I had been following the spread of COVID for weeks, this is what I wrote on 23rd March 2020:

I mean I could have written this as part of the usually daily blog, but I thought its not often an entire country gets shut down.

Mind you, we're not the only ones doing this, but it is worth pointing out that other countries, like Denmark, have not gone down the lockdown route because they were better prepared, there has been less panic buying.

So, when news came just before five that the dail "presser" was being delayed until half eight when a national broadcast would be made, it was obvious what was coming.

Even still, to see it written down in black and white, or in Tweets, seeing the reality of it, that for three weeks there will be no non-urgent travel, meetings of more than two people, all non key work to stop and people to stay at home.

These are days we thought we would never see, and yet it was clear that they would come, one day.

Pandemics happen, and have been known before. A virus jumps from one species to human and for us there is no immunity, and it rips around the world thanks to global travel through hub airports in a matter of hours.

It seems only politicans, those tasked with ensuring protection and preparedness were caught sleeping, and our brave leader, Alexander Boris de Piffel Johnson has been behind the curve from the start. And has gone from joking about shaking everyone's hand in a hospital with those infected to locking down the country in 14 days. Not bad.

And make no mistake, the lockdown isn't just because people ignored advice, but it because that advice was fudged and not clear, and for a week the Government prepared the country for the wrong virus.

But yes, Boris is doing a grand job.

It will take ten days to see if the lockdown works, and in those ten days death rates will double about every two days, and our health service will buckle under the strain, but they will do their best.

The plice can arrest those of breaking the lockdown, but the Tories spent a decade cutting numbers and morale as they did with nurses, doctors, teachers and fire service. All cut down to bare bones with no flexibility when the shit hits the fan.

But I'm sure it's not the Tories fault, it must be Labour's, or the EU's or the union's fault.

Then in my dairy entry for the same day: In the mid-80s, there was a book published, something like The Encyclopedia of the 20th century, a day by day history of what happened between 1900 and the current day. 1985 was an odd year to chose to publish, as this required annual update to bring it up to date. I read the first ten years, and learned about the opium wars, the Boxer Rebellion among other things.

Big stories happened, which we have largely forgotten about. A decade later the Spanish Flue pandemic happened, killing maybe hundreds of millions of people.

I wondered what it would be like to live through such tumultuous times. I read that upon seeing the City of London ablaze in 1666, Samuel Pepys buried a whole cheese in his back garden for safe keeping. He had just lived through an outbreak of the Black Death so he knew bad shit when he saw it.

So, we will all know what it is like to live through a pandemic, the sheer panic of not knowing how to deal with an unseen foe, not knowing who is and who isn't infected, trusting no one. Each night the infection rate and fatalities climb ever upwards, in an ever steepening slope, proving in real time that the policies our politicians have followed were the wrong ones and have signed death warrants. And there is no outsider or exterior organisation to blame, the buck stops with them. Teough Johnson and Trump will claim otherwise, they fiddled whilst the virus strengthened, infected and spread.

The next ten days will get grimmer, as numbers rise and rise. Only in ten days will we know if the lockdown, as it is, has worked.

So, to Monday. And at first it seemed a normal kind of day. For a Monday.

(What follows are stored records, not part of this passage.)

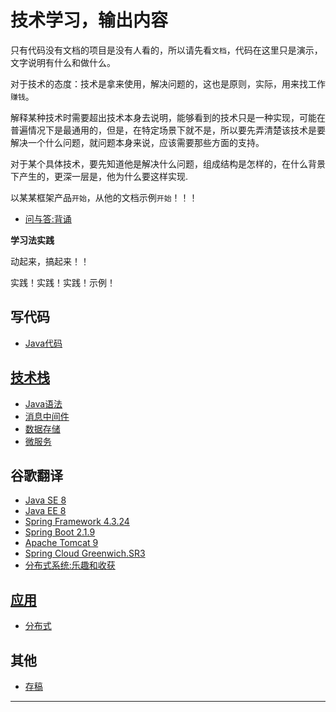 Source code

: # 技术学习，输出内容

只有代码没有文档的项目是没有人看的，所以请先看`文档`，代码在这里只是演示，文字说明有什么和做什么。

对于技术的态度：技术是拿来使用，解决问题的，这也是原则，实际，用来找工作`赚钱`。

解释某种技术时需要超出技术本身去说明，能够看到的技术只是一种实现，可能在普遍情况下是最通用的，但是，在特定场景下就不是，所以要先弄清楚该技术是要解决一个什么问题，就问题本身来说，应该需要那些方面的支持。

对于某个具体技术，要先知道他是解决什么问题，组成结构是怎样的，在什么背景下产生的，更深一层是，他为什么要这样实现.

以某某框架产品`开始`，从他的文档示例`开始`！！！

-   [问与答:背诵](recite/README.md)

**学习法实践**

动起来，搞起来！！

实践！实践！实践！示例！

##  写代码
-   [Java代码](JavaLearingCode/README.md)


##  [技术栈](server/README.md)
-   [Java语法](server/lang/l001/README.md)
-   [消息中间件](server/mq/README.md)
-   [数据存储](server/database/README.md)
-   [微服务](server/microservice/README.md)


##  谷歌翻译
-   [Java SE 8](doc_zh/java_se_doc_zh_8/README.md)
-   [Java EE 8](doc_zh/java_ee_doc_zh_8/README.md)
-   [Spring Framework 4.3.24](doc_zh/spring_framework_doc_zh_4.3.24/README.md)
-   [Spring Boot 2.1.9](doc_zh/spring_boot_doc_zh_2.1.9/README.md)
-   [Apache Tomcat 9](doc_zh/apache_tomcat_doc_zh_9/README.md)
-   [Spring Cloud Greenwich.SR3](doc_zh/spring_cloud_doc_zh_Greenwich_SR3/README.md)
-   [分布式系统:乐趣和收获](doc_zh/distributedTheory/funAndprofit/README.md)


##  [应用](app/README.md)
-   [分布式](app/distributed/README.md) 

##  其他
-   [存稿](bbb/README.md)


----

Up just after dawn now, as the year gets older. Sit with Jools to drink coffee, then once she left, go to do a session on the cross trainer.

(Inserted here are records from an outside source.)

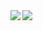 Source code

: <div>
<a href="https://readme-stats-cfgj2cxdy.vercel.app/api?username=keeganosler&count_private=true&show_icons=true&theme=tokyonight">
  <img  align="left" src="https://readme-stats-cfgj2cxdy.vercel.app/api?username=keeganosler&count_private=true&show_icons=true&theme=tokyonight" />
</a>
<a href="https://readme-stats-cfgj2cxdy.vercel.app/api/top-langs/?username=keeganosler&hide=php&theme=tokyonight">
  <img align="left" src="https://readme-stats-cfgj2cxdy.vercel.app/api/top-langs/?username=keeganosler&hide=php&theme=tokyonight" />
</a>
</div>

<!--
**keeganosler/keeganosler** is a ✨ _special_ ✨ repository because its `README.md` (this file) appears on your GitHub profile.

Here are some ideas to get you started:

- 🔭 I’m currently working on ...
- 🌱 I’m currently learning ...
- 👯 I’m looking to collaborate on ...
- 🤔 I’m looking for help with ...
- 💬 Ask me about ...
- 📫 How to reach me: ...
- 😄 Pronouns: ...
- ⚡ Fun fact: ...
-->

We now have an early morning meeting on new MS Teams to catch up on news and for each to give a health update. We are jolly, but there is fear too. One of my colleagues has her partner work in the ICU at Aarhus hospital, she is pregnant and from Tuesday he is going on shift and they will not be able to meet again until, well, who knows when? So her unborn child is not affected.

We are cheery, but also know that for others it is serious. They are all missing not being in the office seeing each other, as we all are now working from our homes. I always work from home, so am unique in the team that the crisis hasn't really changed my life that much.

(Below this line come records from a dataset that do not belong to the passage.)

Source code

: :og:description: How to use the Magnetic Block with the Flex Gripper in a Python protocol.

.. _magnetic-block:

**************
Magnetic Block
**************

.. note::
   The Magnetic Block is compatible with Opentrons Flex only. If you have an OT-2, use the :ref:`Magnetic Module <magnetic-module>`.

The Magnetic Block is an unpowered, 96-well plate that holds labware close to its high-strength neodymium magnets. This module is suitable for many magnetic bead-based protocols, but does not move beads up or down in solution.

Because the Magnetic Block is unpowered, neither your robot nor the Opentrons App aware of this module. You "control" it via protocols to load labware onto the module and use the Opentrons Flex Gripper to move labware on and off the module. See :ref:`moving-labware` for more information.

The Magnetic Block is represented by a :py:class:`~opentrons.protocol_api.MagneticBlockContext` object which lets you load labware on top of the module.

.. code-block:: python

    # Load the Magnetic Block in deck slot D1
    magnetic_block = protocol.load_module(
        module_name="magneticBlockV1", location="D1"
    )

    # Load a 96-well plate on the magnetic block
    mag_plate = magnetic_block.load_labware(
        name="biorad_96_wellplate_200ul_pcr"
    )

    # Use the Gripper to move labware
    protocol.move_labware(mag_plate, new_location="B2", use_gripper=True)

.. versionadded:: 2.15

It will stop the church crawling and orchid hunting for sure, but otherwise, being an only child, I am comfortable with my own company. I do miss the footy though, that goes with out saying. But I'll say it anyway.

And outside it is a glorious day. Tough very cold. Or colder than it looks. I turn the heating down and am soon cold. But if I have it too warm, then the afternoon session on the cross trainer would be unbearable. It could be that I am just running hot so would get all hot and bothered no matter how cold it was.